Viernes 9 de noviembre de 2007
Diversos medios de circulación nacional han postulado que el ministro del llamado caso Riggs, Carlos Cerda, estaría imponiendo una nueva doctrina en materia de interpretación de las normas jurídicas. Incluso, un matutino dominical llegó a sostener que "a menudo Cerda antepone sus propias valoraciones y principios a la ley escrita, ante el desconcierto de algunos de sus pares, que se sienten más cómodos con la interpretación exacta de la letra de una ley" (La Tercera, 14/10/07).
Sobre la polémica generada por los procesamientos que el ministro dictó en el caso, se hace necesario aclarar algunos puntos, habida cuenta de que el tratamiento que recibe el asunto está alejado de los cauces puramente jurídicos. Una cosa previa es necesario señalar sobre el ministro. Es uno de los pocos magistrados que cuenta con el grado académico de doctor (Universidad de Lovaina). Su seriedad y rigurosidad intelectual son un privilegio para los órganos jurisdiccionales chilenos. Sin embargo, lamentablemente por consideraciones políticas se ha privado a la Corte Suprema de un ministro de tamaña estatura académica. Sobre las resoluciones, es importante hacer algunas aclaraciones.
El caso es jurídico, no político. Si se revisa con detención el fallo, la argumentación es técnica. No existen consideraciones de tipo moral o político. Se puede discrepar del razonamiento que hace el magistrado y para ello el mismo sistema jurisdiccional establece mecanismos tutelares que amparan los derechos de los procesados.
Poco se ha escuchado y leído acerca de la calificación de los tipos penales en los que el juez encuadró las conductas de los procesados. Y éste es un tema relevante, porque el delito imputado es malversación de caudales públicos, paradigma de delito funcionario, donde el sujeto activo es un funcionario público. ¿Son o fueron funcionarios públicos los hijos de Pinochet? Y desde el Derecho Penal: ¿existe comunicabilidad de participación en ese tipo penal? ¿Es posible procesar por malversación a una persona que no detenta la calidad exigida por el tipo? La respuesta no es definitiva: está asociada a la teoría de la comunicabilidad y ése es un tema -insisto- jurídico, no político. La materia tiene relación con los delitos especiales, cuestión que cuenta con abundante literatura. Los penalistas se inclinan, más bien, por la incomunicabilidad, sancionando al extraneus por un tipo residual (porque de lo contrario se puede generar impunidad).

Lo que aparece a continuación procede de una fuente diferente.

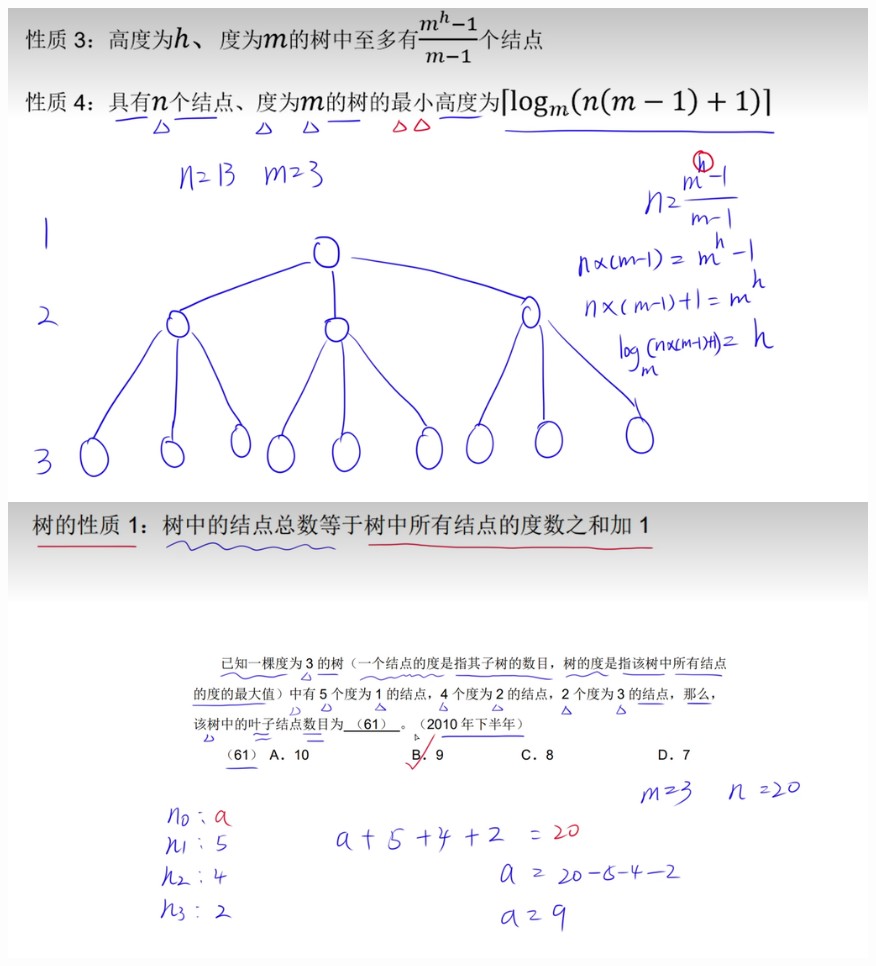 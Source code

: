 ![image-20221115104322568](typora图片/image-20221115104322568.png)

![image-20221115104648199](typora图片/image-20221115104648199.png)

En las crónicas periodísticas se ha insinuado que el ministro Cerda adscribe a corrientes principalísticas y en el ejercicio de interpretación de la ley acude no a su letra sino a principios. Esta insinuación debe ser corregida, porque el magistrado está actuando como juez penal, rigiendo en la materia el principio de reserva o legalidad: la ley es la principal fuente del derecho. Sin embargo, ¿siempre la ley es clara? ¿Cómo interpretamos la falta de adecuación entre realidad y norma? Ahí es fundamental el rol del intérprete y el juez gozará de cierta autonomía, dentro del marco que establece la norma.
Por último, también se ha criticado a Cerda por el problema que tuvo con superiores en los 80 y 90 a propósito de la aplicación del Decreto Ley de Amnistía de 1978. Ha pasado el tiempo y el derecho ha progresado y se ha humanizado. Sobre la amnistía y su correcta interpretación, ¿en la actualidad a quién le asiste la razón? Invito a que se revise jurisprudencia reciente de la Corte Suprema sobre el punto y veremos que, aunque tarde, es el camino que trazó Cerda el que ha seguido nuestro máximo tribunal.